20/10/19

Arte e Devoção - Guerra e Paz por Jenerson Alves


Pintados entre 1952 e 1956, os painéis ‘Guerra e Paz’ foram os últimos e maiores feitos pelo pintor brasileiro Cândido Portinari. O trabalho foi encomendado pelo então presidente Juscelino Kubitschek, com o objetivo de presentear a Organização das Nações Unidas (ONU) em Nova Iorque.

De acordo com muitos críticos de arte, esta obra é a mais relevante de Portinari. A mensagem humanista trazida por ela, voltando o olhar para questões de cidadania, violência e injustiça social, impacta milhões de pessoas. As cores e formas do painel consistem em uma verdadeira poesia que representa o drama da existência.

Ora, a paz é um dos maiores ideais do ser humano. Obras literárias, musicais, teatrais e cinematográficas ganham projeção por traduzirem a sede do ser humano por um estado de harmonia e concórdia.

Estas reflexões trazem à memória o Sermão da Montanha, proferido por Nosso Senhor e Salvador Jesus Cristo por volta do ano 29 ou 30 d. C. Embora não se tenha certeza do local exato em que o discurso foi proferido, a beleza e a profundidade das palavras apresentadas pelo Mestre são inequívocas.

Uma das beatitudes apresentadas pelo Senhor Jesus está no capítulo 05, versículo 09 do Evangelho de São Mateus: “Bem-aventurados os pacificadores, porque eles serão chamados filhos de Deus”. Em algumas traduções, este versículo era apresentado de forma diferente. A versão Almeida Antiga (1848), por exemplo, assim expressa: “Bemaventurados os pacificos, porque eles serão chamados filhos de Deos”.

Contudo, há uma diferença semântica entre ‘pacíficos’ e ‘pacificadores’. Enquanto a primeira palavra traz uma ideia de passividade estática, a segunda indica dinamismo. No grego, a palavra utilizada é ‘eirenopoios’, que quer dizer “fazedores da paz” (“peacemakers”, em inglês).

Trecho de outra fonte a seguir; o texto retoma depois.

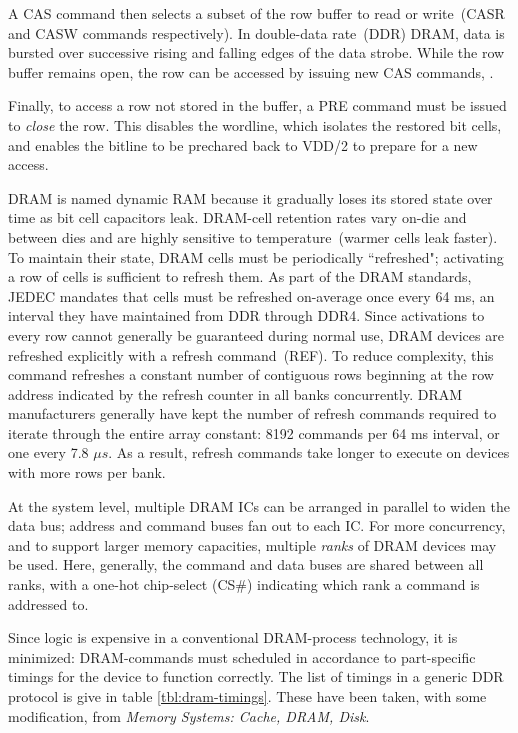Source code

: A CAS command then selects a subset of the row buffer to read or write~(CASR
and CASW commands respectively). In double-data rate~(DDR) DRAM, data is
bursted over successive rising and falling edges of the data strobe. While the
row buffer remains open, the row can be accessed by issuing new CAS commands, .

Finally, to access a row not stored in the buffer, a PRE command must be issued
to \emph{close} the row. This disables the wordline, which isolates the
restored bit cells, and enables the bitline to be prechared back to VDD/2 to
prepare for a new access.

DRAM is named dynamic RAM because it gradually loses its stored state over time
as bit cell capacitors leak. DRAM-cell retention rates vary on-die and between
dies and are highly sensitive to temperature~(warmer cells leak faster). To
maintain their state, DRAM cells must be periodically ``refreshed"; activating
a row of cells is sufficient to refresh them. As part of the DRAM standards,
JEDEC mandates that cells must be refreshed on-average once every 64 ms, an
interval they have maintained from DDR through DDR4. Since activations to every
row cannot generally be guaranteed during normal use, DRAM devices are
refreshed explicitly with a refresh command~(REF). To reduce complexity, this
command refreshes a constant number of contiguous rows beginning at the row
address indicated by the refresh counter in all banks concurrently. DRAM
manufacturers generally have kept the number of refresh commands required to
iterate through the entire array constant: 8192 commands per 64 ms interval, or
one every 7.8 $\mu s$.  As a result, refresh commands take longer to execute on
devices with more rows per bank.

At the system level, multiple DRAM ICs can be arranged in parallel to widen the
data bus; address and command buses fan out to each IC. For more concurrency,
and to support larger memory capacities, multiple \emph{ranks} of DRAM devices
may be used.  Here, generally, the command and data buses are shared between
all ranks, with a one-hot chip-select (CS\#) indicating which rank a command is
addressed to.

Since logic is expensive in a conventional DRAM-process technology, it is
minimized: DRAM-commands must scheduled in accordance to part-specific timings
for the device to function correctly. The list of timings in a generic DDR
protocol is give in table \ref{tbl:dram-timings}. These have been taken, with
some modification, from \textit{Memory Systems: Cache, DRAM,
Disk}\cite{drambook}.

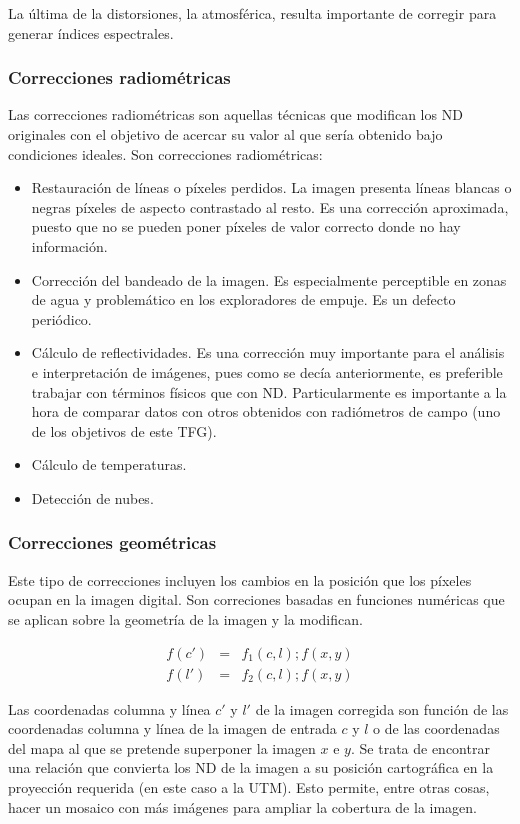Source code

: La última de la distorsiones, la atmosférica, resulta importante de corregir para generar índices espectrales.%

\subsubsection{Correcciones radiométricas}
Las correcciones radiométricas son aquellas técnicas que modifican los \ac{ND} originales con el objetivo de acercar su valor al que sería obtenido bajo condiciones ideales. Son correcciones radiométricas:
\begin{itemize}
	\item Restauración de líneas o píxeles perdidos. La imagen presenta líneas blancas o negras píxeles de aspecto contrastado al resto. Es una corrección aproximada, puesto que no se pueden poner píxeles de valor correcto donde no hay información.
	\item Corrección del bandeado de la imagen. Es especialmente perceptible en zonas de agua y problemático en los exploradores de empuje. Es un defecto periódico.
	\item Cálculo de reflectividades. Es una corrección muy importante para el análisis e interpretación de imágenes, pues como se decía anteriormente, es preferible trabajar con términos físicos que con \ac{ND}. Particularmente es importante a la hora de comparar datos con otros obtenidos con radiómetros de campo (uno de los objetivos de este \ac{TFG}).
	\item Cálculo de temperaturas.
	\item Detección de nubes.
\end{itemize}

\subsubsection{Correcciones geométricas}
Este tipo de correcciones incluyen los cambios en la posición que los píxeles ocupan en la imagen digital. Son correciones basadas en funciones numéricas que se aplican sobre la geometría de la imagen y la modifican.%

\begin{eqnarray}
	f(c') & = & f_{1}(c,l) ; f(x,y) \\
	f(l') & = & f_{2}(c,l) ; f(x,y)
	\label{eq:correcgeom}
\end{eqnarray}%

Las coordenadas columna y línea $c'$ y $l'$ de la imagen corregida son función de las coordenadas columna y línea de la imagen de entrada $c$ y $l$ o de las coordenadas del mapa al que se pretende superponer la imagen $x$ e $y$. Se trata de encontrar una relación que convierta los \ac{ND} de la imagen a su posición cartográfica en la proyección requerida (en este caso a la \ac{UTM}). Esto permite, entre otras cosas, hacer un mosaico con más imágenes para ampliar la cobertura de la imagen.%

Indo para o hebraico, a palavra ‘paz’ é “Shalom”, que tem um significado muito mais amplo. O pastor Isaltino Gomes Coelho Filho explana: “ A ideia mais exata é de integralidade, ser uma pessoa integral, sem brechas nos relacionamentos. Tem um sentido tridimensional: é bem-estar com o próximo, consigo mesmo e com Deus. É paz para fora, para dentro e para cima. É ter boas relações em todos os níveis da vida. Então já podemos ter uma noção do que Jesus está falando, ao analisarmos o sentido de paz”.

Desta feita, esta paz não se trata de ausência de conflitos, ou de cessação temporária do uso de armas. É uma paz com significado endógeno, que habita no mundo interior do ser humano. A paz outorgada pelo Senhor Jesus harmoniza os conflitos internos de cada um, para que o indivíduo possa ser um agente de promoção da paz no ambiente em que estiver inserido.

Se, na obra de Portinari, há o contraste em a guerra e a paz no seio da humanidade, a mensagem de Jesus indica a guerra e a paz no coração humano. E a paz que Jesus oferece advém da guerra contra o ego. Huberto Rohden já definiu: “O grande tratado de paz tem de ser assinado no foro interno do Eu individual antes de poder ser ratificado no foro externo das relações sociais. Nunca haverá Nações Unidas, nunca haverá sociedade ou família unida enquanto não houver indivíduo unido”.

Jénerson Alves - jornalista, professor, assessor parlamentar, poeta e escritor.